At five o’clock in the evening two people came across the gangway and along the river bank. In spite of her peasant’s dress, he recognized Josephine by her walk. Leonard was her companion.
They stopped in front of the Corbus’ cave and conversed with them as with persons on whom they had chanced by accident. Then, since there was no one on the road, they went sharply into the garden. Leonard disappeared into the interior of the cave. Josephine remained outside, sitting on an old and rickety chair, under the cover of a screen of shrubs.
Old Corbus hoed away at his garden. His sons went on with their basket-work.
“The questioning is going to begin again,” murmured Ralph. “What a pity it is I cannot be present at it!”
He watched Josephine, whose face was almost entirely hidden under the drooping brim of a large, common straw hat, of the kind that peasants wear during the hot weather.
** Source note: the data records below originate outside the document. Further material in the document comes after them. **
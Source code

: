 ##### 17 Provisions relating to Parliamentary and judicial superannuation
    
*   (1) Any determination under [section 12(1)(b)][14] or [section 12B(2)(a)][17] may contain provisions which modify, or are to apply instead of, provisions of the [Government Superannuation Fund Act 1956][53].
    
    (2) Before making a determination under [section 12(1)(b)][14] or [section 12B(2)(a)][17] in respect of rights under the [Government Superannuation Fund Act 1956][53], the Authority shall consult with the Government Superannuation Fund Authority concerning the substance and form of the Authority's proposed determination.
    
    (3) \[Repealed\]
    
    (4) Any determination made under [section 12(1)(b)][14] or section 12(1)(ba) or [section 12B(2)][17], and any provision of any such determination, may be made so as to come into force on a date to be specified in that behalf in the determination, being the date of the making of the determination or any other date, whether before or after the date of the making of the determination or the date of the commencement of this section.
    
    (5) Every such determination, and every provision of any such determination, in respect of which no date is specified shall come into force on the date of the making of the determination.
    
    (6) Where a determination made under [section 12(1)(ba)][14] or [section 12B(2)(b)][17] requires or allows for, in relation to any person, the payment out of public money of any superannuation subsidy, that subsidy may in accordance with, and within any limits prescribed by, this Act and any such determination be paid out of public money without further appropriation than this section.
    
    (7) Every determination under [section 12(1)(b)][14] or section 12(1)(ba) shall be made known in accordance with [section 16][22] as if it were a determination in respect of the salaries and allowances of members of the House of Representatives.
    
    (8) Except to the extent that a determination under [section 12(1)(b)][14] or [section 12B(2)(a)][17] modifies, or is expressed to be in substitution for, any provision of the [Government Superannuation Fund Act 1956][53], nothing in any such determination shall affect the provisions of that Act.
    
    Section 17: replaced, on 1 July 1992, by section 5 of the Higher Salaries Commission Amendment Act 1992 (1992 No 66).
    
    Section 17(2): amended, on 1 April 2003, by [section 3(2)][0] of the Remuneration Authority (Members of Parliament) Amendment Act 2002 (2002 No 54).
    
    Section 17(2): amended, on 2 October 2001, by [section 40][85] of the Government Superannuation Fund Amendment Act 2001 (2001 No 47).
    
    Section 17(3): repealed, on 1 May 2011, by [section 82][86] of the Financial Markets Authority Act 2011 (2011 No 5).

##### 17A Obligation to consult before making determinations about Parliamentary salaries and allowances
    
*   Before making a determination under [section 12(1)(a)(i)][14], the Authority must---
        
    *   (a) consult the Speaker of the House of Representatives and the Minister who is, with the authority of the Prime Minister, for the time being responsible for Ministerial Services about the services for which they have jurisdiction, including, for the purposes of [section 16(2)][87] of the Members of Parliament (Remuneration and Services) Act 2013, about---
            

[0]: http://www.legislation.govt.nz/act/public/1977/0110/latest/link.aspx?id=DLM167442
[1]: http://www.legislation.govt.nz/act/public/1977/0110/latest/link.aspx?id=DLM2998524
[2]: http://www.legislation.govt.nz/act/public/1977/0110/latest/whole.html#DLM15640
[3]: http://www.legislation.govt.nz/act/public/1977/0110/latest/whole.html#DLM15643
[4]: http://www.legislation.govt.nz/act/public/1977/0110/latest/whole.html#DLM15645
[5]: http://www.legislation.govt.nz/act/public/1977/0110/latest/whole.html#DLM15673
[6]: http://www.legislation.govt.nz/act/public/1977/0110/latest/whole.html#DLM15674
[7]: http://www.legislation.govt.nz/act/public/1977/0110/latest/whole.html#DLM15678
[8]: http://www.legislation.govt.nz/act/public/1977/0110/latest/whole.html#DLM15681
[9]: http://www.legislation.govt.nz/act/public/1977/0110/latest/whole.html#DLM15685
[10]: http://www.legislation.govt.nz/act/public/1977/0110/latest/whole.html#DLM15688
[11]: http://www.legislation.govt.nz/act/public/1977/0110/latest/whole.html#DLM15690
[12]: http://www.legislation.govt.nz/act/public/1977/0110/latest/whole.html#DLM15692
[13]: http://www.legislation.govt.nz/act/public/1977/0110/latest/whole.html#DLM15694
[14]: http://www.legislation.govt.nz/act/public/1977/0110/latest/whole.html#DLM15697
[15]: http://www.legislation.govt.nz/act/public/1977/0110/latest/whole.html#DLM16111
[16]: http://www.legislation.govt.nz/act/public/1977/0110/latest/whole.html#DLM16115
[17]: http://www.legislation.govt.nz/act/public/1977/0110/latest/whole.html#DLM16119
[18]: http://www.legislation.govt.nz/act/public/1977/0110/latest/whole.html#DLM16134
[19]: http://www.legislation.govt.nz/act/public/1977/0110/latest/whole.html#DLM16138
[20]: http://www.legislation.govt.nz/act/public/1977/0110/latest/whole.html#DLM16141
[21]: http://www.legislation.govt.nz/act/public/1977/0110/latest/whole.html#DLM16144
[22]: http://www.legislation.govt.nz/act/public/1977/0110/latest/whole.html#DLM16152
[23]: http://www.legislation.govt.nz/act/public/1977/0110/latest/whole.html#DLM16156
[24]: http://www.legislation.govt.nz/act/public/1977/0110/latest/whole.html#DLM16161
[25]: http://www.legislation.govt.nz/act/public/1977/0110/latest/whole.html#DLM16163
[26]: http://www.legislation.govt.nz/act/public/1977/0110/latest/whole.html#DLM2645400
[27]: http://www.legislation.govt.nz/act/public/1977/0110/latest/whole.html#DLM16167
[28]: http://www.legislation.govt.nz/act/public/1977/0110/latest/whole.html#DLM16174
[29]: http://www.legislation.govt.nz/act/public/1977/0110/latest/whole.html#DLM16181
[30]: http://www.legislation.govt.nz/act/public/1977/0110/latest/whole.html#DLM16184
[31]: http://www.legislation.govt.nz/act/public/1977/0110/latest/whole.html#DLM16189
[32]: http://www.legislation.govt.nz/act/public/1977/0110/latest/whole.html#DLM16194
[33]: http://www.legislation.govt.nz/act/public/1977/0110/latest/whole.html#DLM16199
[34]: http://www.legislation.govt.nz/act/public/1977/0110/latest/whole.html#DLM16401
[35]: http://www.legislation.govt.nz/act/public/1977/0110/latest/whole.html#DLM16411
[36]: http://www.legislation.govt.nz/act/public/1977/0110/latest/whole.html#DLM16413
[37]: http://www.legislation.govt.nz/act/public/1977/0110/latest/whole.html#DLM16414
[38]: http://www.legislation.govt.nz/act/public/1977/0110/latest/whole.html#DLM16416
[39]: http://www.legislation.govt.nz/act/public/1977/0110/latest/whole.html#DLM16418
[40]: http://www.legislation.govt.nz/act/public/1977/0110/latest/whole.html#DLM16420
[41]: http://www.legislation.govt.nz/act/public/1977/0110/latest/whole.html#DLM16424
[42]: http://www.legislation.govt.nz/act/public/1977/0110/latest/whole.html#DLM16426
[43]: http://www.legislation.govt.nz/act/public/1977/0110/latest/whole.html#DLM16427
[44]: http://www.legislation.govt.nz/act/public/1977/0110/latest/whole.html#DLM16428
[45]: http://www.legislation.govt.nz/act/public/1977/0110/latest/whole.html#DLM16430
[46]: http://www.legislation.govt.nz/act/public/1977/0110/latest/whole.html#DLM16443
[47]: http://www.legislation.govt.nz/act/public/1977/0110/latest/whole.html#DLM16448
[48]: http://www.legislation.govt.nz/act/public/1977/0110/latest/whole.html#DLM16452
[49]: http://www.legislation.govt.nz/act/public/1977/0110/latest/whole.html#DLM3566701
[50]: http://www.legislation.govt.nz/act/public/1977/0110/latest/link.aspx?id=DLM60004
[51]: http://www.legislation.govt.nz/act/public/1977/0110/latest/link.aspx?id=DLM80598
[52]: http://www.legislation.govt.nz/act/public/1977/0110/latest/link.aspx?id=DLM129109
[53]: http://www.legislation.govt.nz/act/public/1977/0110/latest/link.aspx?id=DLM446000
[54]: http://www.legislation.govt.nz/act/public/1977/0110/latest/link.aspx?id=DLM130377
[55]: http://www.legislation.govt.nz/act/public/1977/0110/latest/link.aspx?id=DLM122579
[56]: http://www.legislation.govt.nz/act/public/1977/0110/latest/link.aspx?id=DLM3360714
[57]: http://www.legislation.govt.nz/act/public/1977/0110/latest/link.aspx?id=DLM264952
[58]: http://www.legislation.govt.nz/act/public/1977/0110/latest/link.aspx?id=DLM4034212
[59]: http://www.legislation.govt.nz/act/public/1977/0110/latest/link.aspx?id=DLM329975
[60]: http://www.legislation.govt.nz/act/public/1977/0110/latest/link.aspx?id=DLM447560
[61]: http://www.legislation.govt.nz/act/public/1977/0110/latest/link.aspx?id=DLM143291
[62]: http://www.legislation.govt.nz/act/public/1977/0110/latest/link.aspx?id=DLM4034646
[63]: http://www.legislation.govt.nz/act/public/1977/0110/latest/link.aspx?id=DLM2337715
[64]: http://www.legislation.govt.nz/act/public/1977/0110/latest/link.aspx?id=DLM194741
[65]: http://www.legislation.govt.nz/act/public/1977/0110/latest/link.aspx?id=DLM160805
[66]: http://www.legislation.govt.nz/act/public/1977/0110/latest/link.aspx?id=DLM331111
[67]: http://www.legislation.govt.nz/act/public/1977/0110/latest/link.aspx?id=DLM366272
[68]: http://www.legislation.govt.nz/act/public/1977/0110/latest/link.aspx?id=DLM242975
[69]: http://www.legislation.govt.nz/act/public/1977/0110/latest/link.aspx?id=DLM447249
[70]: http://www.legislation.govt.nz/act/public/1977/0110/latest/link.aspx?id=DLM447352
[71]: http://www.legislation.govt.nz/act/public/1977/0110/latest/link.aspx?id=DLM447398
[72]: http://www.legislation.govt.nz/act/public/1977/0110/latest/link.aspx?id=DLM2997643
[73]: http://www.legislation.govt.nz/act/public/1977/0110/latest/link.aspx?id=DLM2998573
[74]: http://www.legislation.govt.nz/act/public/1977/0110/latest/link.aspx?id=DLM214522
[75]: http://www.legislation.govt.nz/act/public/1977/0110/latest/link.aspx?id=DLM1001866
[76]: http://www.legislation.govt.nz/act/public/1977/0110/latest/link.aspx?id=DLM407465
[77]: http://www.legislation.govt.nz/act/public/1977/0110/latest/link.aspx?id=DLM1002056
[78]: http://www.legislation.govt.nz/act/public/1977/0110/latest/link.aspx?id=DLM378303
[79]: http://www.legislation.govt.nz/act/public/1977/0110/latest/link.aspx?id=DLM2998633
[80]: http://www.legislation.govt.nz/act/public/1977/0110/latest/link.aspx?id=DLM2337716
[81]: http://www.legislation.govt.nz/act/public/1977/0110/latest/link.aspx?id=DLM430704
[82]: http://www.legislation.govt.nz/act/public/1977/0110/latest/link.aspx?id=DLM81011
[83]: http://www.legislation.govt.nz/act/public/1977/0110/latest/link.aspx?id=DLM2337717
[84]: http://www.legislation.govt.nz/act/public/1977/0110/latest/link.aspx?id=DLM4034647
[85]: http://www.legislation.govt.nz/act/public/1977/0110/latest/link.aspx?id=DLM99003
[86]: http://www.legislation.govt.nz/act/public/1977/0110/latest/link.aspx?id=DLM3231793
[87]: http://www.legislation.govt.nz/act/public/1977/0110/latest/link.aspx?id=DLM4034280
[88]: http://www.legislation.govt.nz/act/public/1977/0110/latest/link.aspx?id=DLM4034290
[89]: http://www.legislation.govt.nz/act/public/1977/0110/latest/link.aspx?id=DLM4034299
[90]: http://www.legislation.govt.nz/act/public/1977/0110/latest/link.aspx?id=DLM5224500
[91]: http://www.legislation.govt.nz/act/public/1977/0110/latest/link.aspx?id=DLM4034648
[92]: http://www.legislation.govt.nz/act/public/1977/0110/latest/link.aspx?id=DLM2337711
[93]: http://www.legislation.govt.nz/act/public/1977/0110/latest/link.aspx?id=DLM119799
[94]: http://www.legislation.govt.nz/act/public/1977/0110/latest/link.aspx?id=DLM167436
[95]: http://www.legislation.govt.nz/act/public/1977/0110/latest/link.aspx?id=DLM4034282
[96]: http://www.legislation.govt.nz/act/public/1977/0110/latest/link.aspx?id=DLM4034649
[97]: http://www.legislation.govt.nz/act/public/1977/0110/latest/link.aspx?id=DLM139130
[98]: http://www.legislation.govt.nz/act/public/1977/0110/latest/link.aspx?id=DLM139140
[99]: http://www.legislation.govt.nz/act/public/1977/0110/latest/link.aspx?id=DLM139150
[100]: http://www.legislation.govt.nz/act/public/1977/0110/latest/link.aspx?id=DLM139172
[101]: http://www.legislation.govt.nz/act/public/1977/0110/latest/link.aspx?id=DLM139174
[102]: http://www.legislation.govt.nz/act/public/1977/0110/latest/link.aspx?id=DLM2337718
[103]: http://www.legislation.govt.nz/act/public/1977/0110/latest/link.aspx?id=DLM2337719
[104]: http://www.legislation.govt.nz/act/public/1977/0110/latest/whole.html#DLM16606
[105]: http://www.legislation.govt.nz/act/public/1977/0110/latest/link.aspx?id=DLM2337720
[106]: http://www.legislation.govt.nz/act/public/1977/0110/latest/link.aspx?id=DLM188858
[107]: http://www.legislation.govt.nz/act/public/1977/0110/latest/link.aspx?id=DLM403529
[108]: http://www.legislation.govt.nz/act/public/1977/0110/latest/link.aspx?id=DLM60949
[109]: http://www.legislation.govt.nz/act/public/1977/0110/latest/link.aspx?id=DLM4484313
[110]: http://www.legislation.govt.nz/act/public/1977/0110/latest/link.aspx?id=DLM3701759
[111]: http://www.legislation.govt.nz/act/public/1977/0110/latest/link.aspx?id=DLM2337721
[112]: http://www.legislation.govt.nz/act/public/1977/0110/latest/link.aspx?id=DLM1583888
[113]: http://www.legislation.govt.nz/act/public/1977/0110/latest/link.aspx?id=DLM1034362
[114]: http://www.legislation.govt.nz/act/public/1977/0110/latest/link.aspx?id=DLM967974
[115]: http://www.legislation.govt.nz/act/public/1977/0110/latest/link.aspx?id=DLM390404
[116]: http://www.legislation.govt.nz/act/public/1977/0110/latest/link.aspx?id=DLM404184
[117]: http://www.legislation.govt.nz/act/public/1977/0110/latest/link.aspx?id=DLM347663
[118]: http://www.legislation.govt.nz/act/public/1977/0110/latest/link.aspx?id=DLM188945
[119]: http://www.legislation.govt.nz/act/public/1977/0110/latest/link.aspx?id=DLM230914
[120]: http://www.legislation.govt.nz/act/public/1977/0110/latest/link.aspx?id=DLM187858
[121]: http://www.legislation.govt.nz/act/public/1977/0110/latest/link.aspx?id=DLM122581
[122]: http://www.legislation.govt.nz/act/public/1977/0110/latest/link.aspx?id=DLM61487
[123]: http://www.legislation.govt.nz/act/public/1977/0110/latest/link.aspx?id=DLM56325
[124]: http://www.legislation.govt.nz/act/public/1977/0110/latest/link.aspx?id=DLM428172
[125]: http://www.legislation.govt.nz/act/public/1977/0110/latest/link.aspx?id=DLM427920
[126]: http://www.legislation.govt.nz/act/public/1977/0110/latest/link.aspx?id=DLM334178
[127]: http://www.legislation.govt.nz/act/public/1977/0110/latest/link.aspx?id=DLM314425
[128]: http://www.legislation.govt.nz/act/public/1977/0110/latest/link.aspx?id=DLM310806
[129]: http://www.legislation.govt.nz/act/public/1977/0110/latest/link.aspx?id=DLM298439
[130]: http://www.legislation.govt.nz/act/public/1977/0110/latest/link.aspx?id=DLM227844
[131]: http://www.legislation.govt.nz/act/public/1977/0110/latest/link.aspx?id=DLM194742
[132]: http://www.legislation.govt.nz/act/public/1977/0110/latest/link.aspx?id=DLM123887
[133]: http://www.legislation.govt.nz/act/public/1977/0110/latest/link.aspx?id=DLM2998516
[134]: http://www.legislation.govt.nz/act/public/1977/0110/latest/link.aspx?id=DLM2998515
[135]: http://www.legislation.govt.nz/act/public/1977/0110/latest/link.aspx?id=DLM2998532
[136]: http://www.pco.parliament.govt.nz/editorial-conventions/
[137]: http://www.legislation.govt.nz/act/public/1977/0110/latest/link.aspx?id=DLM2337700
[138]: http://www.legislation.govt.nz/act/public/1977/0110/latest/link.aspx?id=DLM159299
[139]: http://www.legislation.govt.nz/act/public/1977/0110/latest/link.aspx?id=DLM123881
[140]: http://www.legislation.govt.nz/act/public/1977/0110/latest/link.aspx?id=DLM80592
She never stirred; she was leaning forward a little with her elbows on her knees.
The minutes slipped by and Ralph began to ask himself what he was doing there, when all at once he fancied he heard a groan close by, which was followed by smothered cries. Yes, they certainly came from close beside him. The sounds rose, indeed, from the middle of the thick grass which surrounded him. How was it possible?
He crawled to the point at which the noise seemed loudest, and it took him a very little time to understand what was happening. The edge of the cliff, in which the hollow ended, was covered with stones, and among these stones was a little heap of bricks hardly noticeable among the bushes and roots. It was the ruins of a chimney.
That explained the phenomenon which had surprised him. The cave of the Corbus must come to an end a long way in the rock; and there must be a passage running down to it which had formerly served as a chimney. Through this passage and the heap of bricks the sounds came.
There came two louder cries of agony. Ralph thought of Josephine. By turning round he could still see her at the end of the little garden. Still sitting, bent forward, her body motionless, she was carelessly pulling the petals off a capucine. Ralph supposed, or rather tried to suppose, that she had not heard those cries. Perhaps even she knew nothing about what was going on. In spite of that he trembled with indignation. Whether or no she actually had a part in the terrible questioning that the unfortunate woman was undergoing, was she any the less to blame? And all the obstinate doubts in his mind, by which she had profited up to then, ought they not to vanish in the face of the implacable reality? Everything that he had felt to her prejudice, everything that he had refused to know was true, since she must have definitely set Leonard to the task with which he was busy and of which she had been unable to endure the horrible spectacle.